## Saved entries
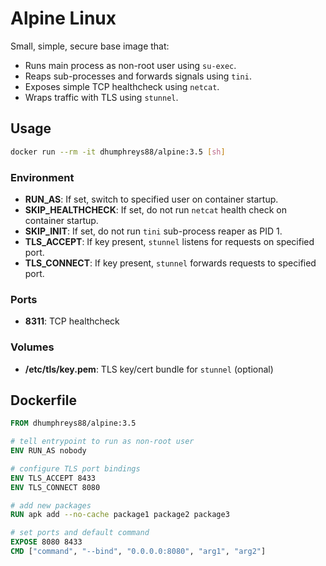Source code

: # Alpine Linux

Small, simple, secure base image that:

- Runs main process as non-root user using `su-exec`.
- Reaps sub-processes and forwards signals using `tini`.
- Exposes simple TCP healthcheck using `netcat`.
- Wraps traffic with TLS using `stunnel`.

## Usage

```bash
docker run --rm -it dhumphreys88/alpine:3.5 [sh]
```

### Environment

- __RUN_AS__: If set, switch to specified user on container startup.
- __SKIP_HEALTHCHECK__: If set, do not run `netcat` health check on container startup.
- __SKIP_INIT__: If set, do not run `tini` sub-process reaper as PID 1.
- __TLS_ACCEPT__: If key present, `stunnel` listens for requests on specified port.
- __TLS_CONNECT__: If key present, `stunnel` forwards requests to specified port.

### Ports

- __8311__: TCP healthcheck

### Volumes

- __/etc/tls/key.pem__: TLS key/cert bundle for `stunnel` (optional)

## Dockerfile

```dockerfile
FROM dhumphreys88/alpine:3.5

# tell entrypoint to run as non-root user
ENV RUN_AS nobody

# configure TLS port bindings
ENV TLS_ACCEPT 8433
ENV TLS_CONNECT 8080

# add new packages
RUN apk add --no-cache package1 package2 package3

# set ports and default command
EXPOSE 8080 8433
CMD ["command", "--bind", "0.0.0.0:8080", "arg1", "arg2"]
```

## EXERCISE DIRECTIONS
Find each line above with the string "requests", then report how many there are. Write only the number.

## SOLUTION TO THE PROBLEM
2